* _ACTIVITY_
Copy out exactly the lines that begin with the one containing "如果你从出生以来就一直抬头看" and continue until the last line of the material.

* _RECORDS PROVIDED_
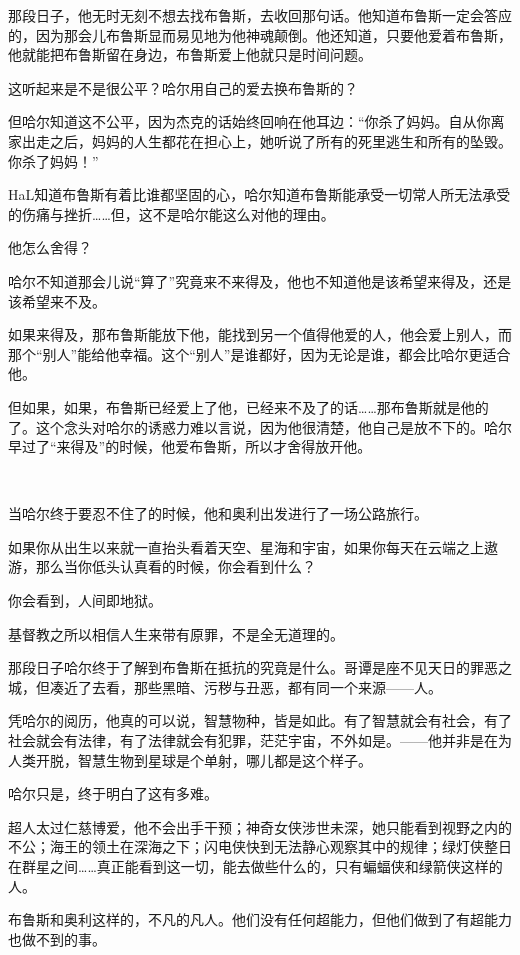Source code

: \documentclass[../main]{subfiles}
\begin{document}
那段日子，他无时无刻不想去找布鲁斯，去收回那句话。他知道布鲁斯一定会答应的，因为那会儿布鲁斯显而易见地为他神魂颠倒。他还知道，只要他爱着布鲁斯，他就能把布鲁斯留在身边，布鲁斯爱上他就只是时间问题。

这听起来是不是很公平？哈尔用自己的爱去换布鲁斯的？

但哈尔知道这不公平，因为杰克的话始终回响在他耳边：“你杀了妈妈。自从你离家出走之后，妈妈的人生都花在担心上，她听说了所有的死里逃生和所有的坠毁。你杀了妈妈！”

HaL知道布鲁斯有着比谁都坚固的心，哈尔知道布鲁斯能承受一切常人所无法承受的伤痛与挫折……但，这不是哈尔能这么对他的理由。

他怎么舍得？

哈尔不知道那会儿说“算了”究竟来不来得及，他也不知道他是该希望来得及，还是该希望来不及。

如果来得及，那布鲁斯能放下他，能找到另一个值得他爱的人，他会爱上别人，而那个“别人”能给他幸福。这个“别人”是谁都好，因为无论是谁，都会比哈尔更适合他。

但如果，如果，布鲁斯已经爱上了他，已经来不及了的话……那布鲁斯就是他的了。这个念头对哈尔的诱惑力难以言说，因为他很清楚，他自己是放不下的。哈尔早过了“来得及”的时候，他爱布鲁斯，所以才舍得放开他。

~\

当哈尔终于要忍不住了的时候，他和奥利出发进行了一场公路旅行。

如果你从出生以来就一直抬头看着天空、星海和宇宙，如果你每天在云端之上遨游，那么当你低头认真看的时候，你会看到什么？

你会看到，人间即地狱。

基督教之所以相信人生来带有原罪，不是全无道理的。

那段日子哈尔终于了解到布鲁斯在抵抗的究竟是什么。哥谭是座不见天日的罪恶之城，但凑近了去看，那些黑暗、污秽与丑恶，都有同一个来源——人。

凭哈尔的阅历，他真的可以说，智慧物种，皆是如此。有了智慧就会有社会，有了社会就会有法律，有了法律就会有犯罪，茫茫宇宙，不外如是。——他并非是在为人类开脱，智慧生物到星球是个单射，哪儿都是这个样子。

哈尔只是，终于明白了这有多难。

超人太过仁慈博爱，他不会出手干预；神奇女侠涉世未深，她只能看到视野之内的不公；海王的领土在深海之下；闪电侠快到无法静心观察其中的规律；绿灯侠整日在群星之间……真正能看到这一切，能去做些什么的，只有蝙蝠侠和绿箭侠这样的人。

布鲁斯和奥利这样的，不凡的凡人。他们没有任何超能力，但他们做到了有超能力也做不到的事。
\end{document}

* _RESULT OF THIS EXERCISE_
如果你从出生以来就一直抬头看着天空、星海和宇宙，如果你每天在云端之上遨游，那么当你低头认真看的时候，你会看到什么？

你会看到，人间即地狱。

基督教之所以相信人生来带有原罪，不是全无道理的。

那段日子哈尔终于了解到布鲁斯在抵抗的究竟是什么。哥谭是座不见天日的罪恶之城，但凑近了去看，那些黑暗、污秽与丑恶，都有同一个来源——人。

凭哈尔的阅历，他真的可以说，智慧物种，皆是如此。有了智慧就会有社会，有了社会就会有法律，有了法律就会有犯罪，茫茫宇宙，不外如是。——他并非是在为人类开脱，智慧生物到星球是个单射，哪儿都是这个样子。

哈尔只是，终于明白了这有多难。

超人太过仁慈博爱，他不会出手干预；神奇女侠涉世未深，她只能看到视野之内的不公；海王的领土在深海之下；闪电侠快到无法静心观察其中的规律；绿灯侠整日在群星之间……真正能看到这一切，能去做些什么的，只有蝙蝠侠和绿箭侠这样的人。

布鲁斯和奥利这样的，不凡的凡人。他们没有任何超能力，但他们做到了有超能力也做不到的事。
\end{document}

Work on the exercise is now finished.